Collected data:

*****

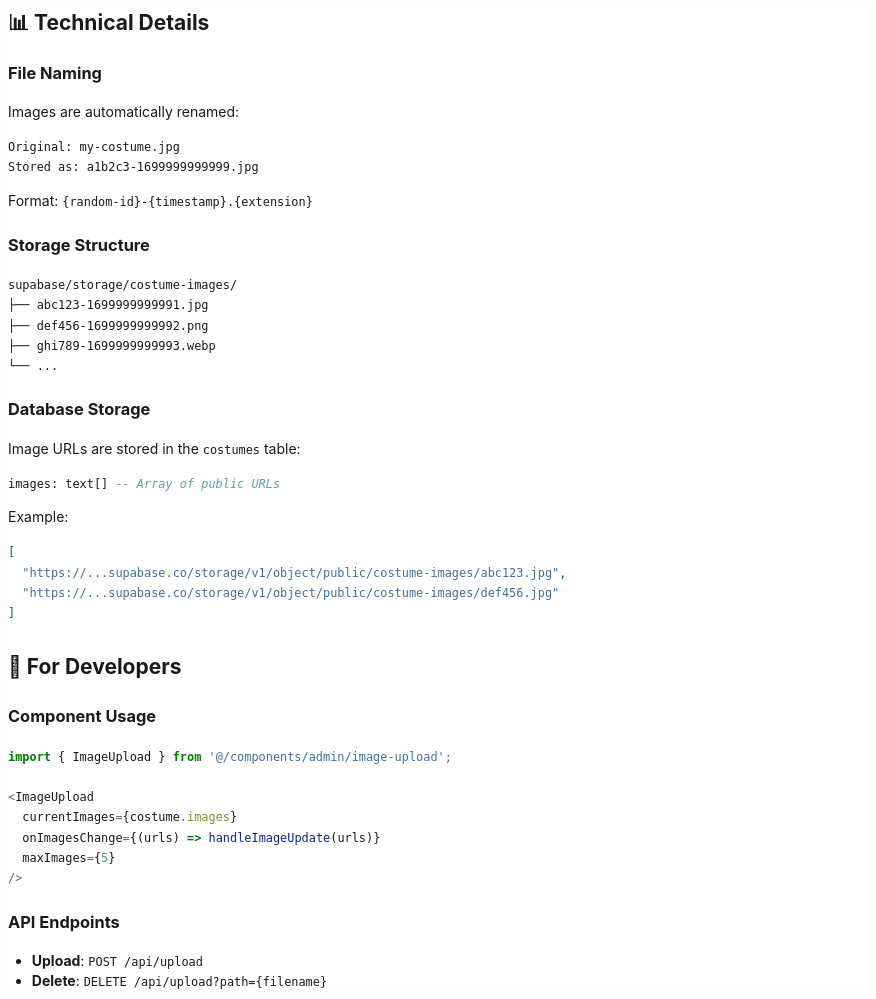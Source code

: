 ## 📊 Technical Details

### File Naming
Images are automatically renamed:
```
Original: my-costume.jpg
Stored as: a1b2c3-1699999999999.jpg
```

Format: `{random-id}-{timestamp}.{extension}`

### Storage Structure
```
supabase/storage/costume-images/
├── abc123-1699999999991.jpg
├── def456-1699999999992.png
├── ghi789-1699999999993.webp
└── ...
```

### Database Storage
Image URLs are stored in the `costumes` table:
```sql
images: text[] -- Array of public URLs
```

Example:
```json
[
  "https://...supabase.co/storage/v1/object/public/costume-images/abc123.jpg",
  "https://...supabase.co/storage/v1/object/public/costume-images/def456.jpg"
]
```

## 🎨 For Developers

### Component Usage
```typescript
import { ImageUpload } from '@/components/admin/image-upload';

<ImageUpload
  currentImages={costume.images}
  onImagesChange={(urls) => handleImageUpdate(urls)}
  maxImages={5}
/>
```

### API Endpoints
- **Upload**: `POST /api/upload`
- **Delete**: `DELETE /api/upload?path={filename}`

*****

WORK INSTRUCTIONS:
Work out how many lines in the preceding data include the word "ImageUpload". State only that number.

WRITTEN ANSWER:
2